The legal battle over Securities and Exchange Commission rulemaking that requires oil, gas, and mining companies to disclose payments made to governments for extraction rights has escalated with legislators joining the fray and suggesting, as does the international relief organization Oxfam America, that overturning the rule could chip away at the very foundation of securities regulation in the U.S.

In October, the American Petroleum Institute (API), the Independent Petroleum Association of America, the U.S. Chamber of Commerce and the National Foreign Trade Council sued the SEC over the final transparency rule issued in August.

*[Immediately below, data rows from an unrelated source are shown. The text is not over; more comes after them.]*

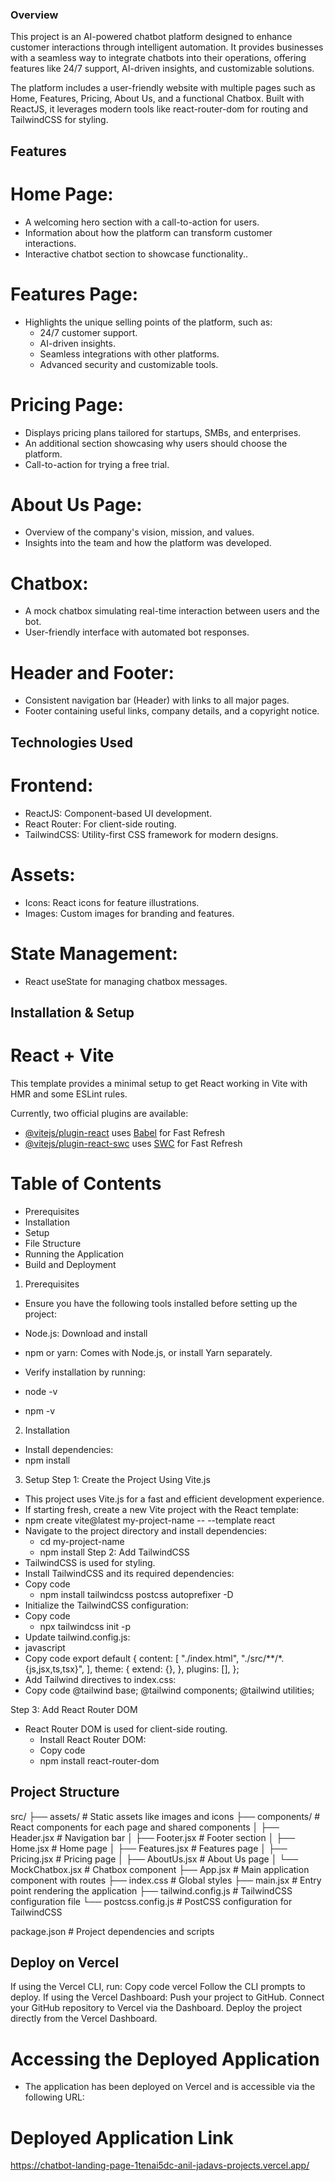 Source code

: ### Overview

This project is an AI-powered chatbot platform designed to enhance customer interactions through intelligent automation. It provides businesses with a seamless way to integrate chatbots into their operations, offering features like 24/7 support, AI-driven insights, and customizable solutions.

The platform includes a user-friendly website with multiple pages such as Home, Features, Pricing, About Us, and a functional Chatbox. Built with ReactJS, it leverages modern tools like react-router-dom for routing and TailwindCSS for styling.

## Features

 # Home Page:
 - A welcoming hero section with a call-to-action for users.
 - Information about how the platform can transform customer interactions.
 - Interactive chatbot section to showcase functionality..

# Features Page:
 - Highlights the unique selling points of the platform, such as:
   - 24/7 customer support.
   - AI-driven insights.
   - Seamless integrations with other platforms.
   - Advanced security and customizable tools.

# Pricing Page:
 - Displays pricing plans tailored for startups, SMBs, and enterprises.
 - An additional section showcasing why users should choose the platform.
 - Call-to-action for trying a free trial.

# About Us Page:
 - Overview of the company's vision, mission, and values.
 - Insights into the team and how the platform was developed.

# Chatbox:
 - A mock chatbox simulating real-time interaction between users and the bot.
 - User-friendly interface with automated bot responses.

# Header and Footer:
 - Consistent navigation bar (Header) with links to all major pages.
 - Footer containing useful links, company details, and a copyright notice.


## Technologies Used

 # Frontend:
 - ReactJS: Component-based UI development.
 - React Router: For client-side routing.
 - TailwindCSS: Utility-first CSS framework for modern designs.

 # Assets:
 - Icons: React icons for feature illustrations.
 - Images: Custom images for branding and features.

 # State Management:
 - React useState for managing chatbox messages.

## Installation & Setup

# React + Vite

This template provides a minimal setup to get React working in Vite with HMR and some ESLint rules.

Currently, two official plugins are available:

- [@vitejs/plugin-react](https://github.com/vitejs/vite-plugin-react/blob/main/packages/plugin-react/README.md) uses [Babel](https://babeljs.io/) for Fast Refresh
- [@vitejs/plugin-react-swc](https://github.com/vitejs/vite-plugin-react-swc) uses [SWC](https://swc.rs/) for Fast Refresh


 # Table of Contents
 - Prerequisites
 - Installation
 - Setup
 - File Structure
 - Running the Application
 - Build and Deployment

 1. Prerequisites
 - Ensure you have the following tools installed before setting up the project:

 - Node.js: Download and install
 - npm or yarn: Comes with Node.js, or install Yarn separately.
 - Verify installation by running:
 - node -v 
 - npm -v

 2. Installation
 - Install dependencies:
 - npm install

 3. Setup
 Step 1: Create the Project Using Vite.js
  - This project uses Vite.js for a fast and efficient development experience.
  - If starting fresh, create a new Vite project with the React template:
  - npm create vite@latest my-project-name -- --template react
  - Navigate to the project directory and install dependencies:
     - cd my-project-name
     - npm install
 Step 2: Add TailwindCSS
  - TailwindCSS is used for styling.
  - Install TailwindCSS and its required dependencies:
  - Copy code
    - npm install tailwindcss postcss autoprefixer -D
  - Initialize the TailwindCSS configuration:  
  - Copy code
    - npx tailwindcss init -p
  - Update tailwind.config.js: 
   - javascript
   - Copy code
       export default {
        content: [
            "./index.html",
            "./src/**/*.{js,jsx,ts,tsx}",
        ],
        theme: {
            extend: {},
        },
        plugins: [],
        };
 - Add Tailwind directives to index.css:
 - Copy code
    @tailwind base;
    @tailwind components;
    @tailwind utilities;

Step 3: Add React Router DOM
 - React Router DOM is used for client-side routing.
    - Install React Router DOM:
    - Copy code
    - npm install react-router-dom


## Project Structure

src/
├── assets/                # Static assets like images and icons
├── components/            # React components for each page and shared components
│   ├── Header.jsx         # Navigation bar
│   ├── Footer.jsx         # Footer section
│   ├── Home.jsx           # Home page
│   ├── Features.jsx       # Features page
│   ├── Pricing.jsx        # Pricing page
│   ├── AboutUs.jsx        # About Us page
│   └── MockChatbox.jsx    # Chatbox component
├── App.jsx                # Main application component with routes
├── index.css              # Global styles
├── main.jsx               # Entry point rendering the application
├── tailwind.config.js     # TailwindCSS configuration file
└── postcss.config.js      # PostCSS configuration for TailwindCSS

package.json               # Project dependencies and scripts

## Deploy on Vercel
 If using the Vercel CLI, run:
 Copy code
 vercel
 Follow the CLI prompts to deploy.
 If using the Vercel Dashboard:
 Push your project to GitHub.
 Connect your GitHub repository to Vercel via the Dashboard.
 Deploy the project directly from the Vercel Dashboard.
 # Accessing the Deployed Application
 - The application has been deployed on Vercel and is accessible via the following URL:
 # Deployed Application Link
 https://chatbot-landing-page-1tenai5dc-anil-jadavs-projects.vercel.app/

It requires registered oil, gas and mining companies to disclose any payment, or series of related payments, totaling $100,000 or more that are made during the course of a fiscal year to the U.S. or foreign governments in exchange for extracting resources.

The complaint filed with the U.S. District Court for the District of Columbia, and a petition for review filed with the U.S. Court of Appeals for the D.C. Circuit, claims the rule violates the Administrative Procedure Act, on the grounds that it is “arbitrary and capricious,” that the SEC failed to conduct an adequate cost-benefit analysis, and that it violates the First Amendment by compelling unwanted speech. The SEC later rejected the plaintiff's call for a stay of effectiveness.

In recent days, Oxfam America and various members of Congress, past and present, have filed briefs defending the rulemaking, which was mandated of the SEC by the Dodd-Frank Act.

Senators Ben Cardin (D-Md.) and Carl Levin (D-Mich.) joined recently retired Senator Richard Lugar (R-Ind.) in filing a joint brief in favor of the rule. They challenged a claim that the disclosure requirement (known as the Cardin-Lugar Amendment due to their work on its creation and inclusion) would conflict with existing laws in some countries. No evidence supports that concern, the three men wrote, adding that creating an exemption would create “perverse incentives that reduce transparency” by encouraging foreign governments to subvert U.S. law by prohibiting disclosure.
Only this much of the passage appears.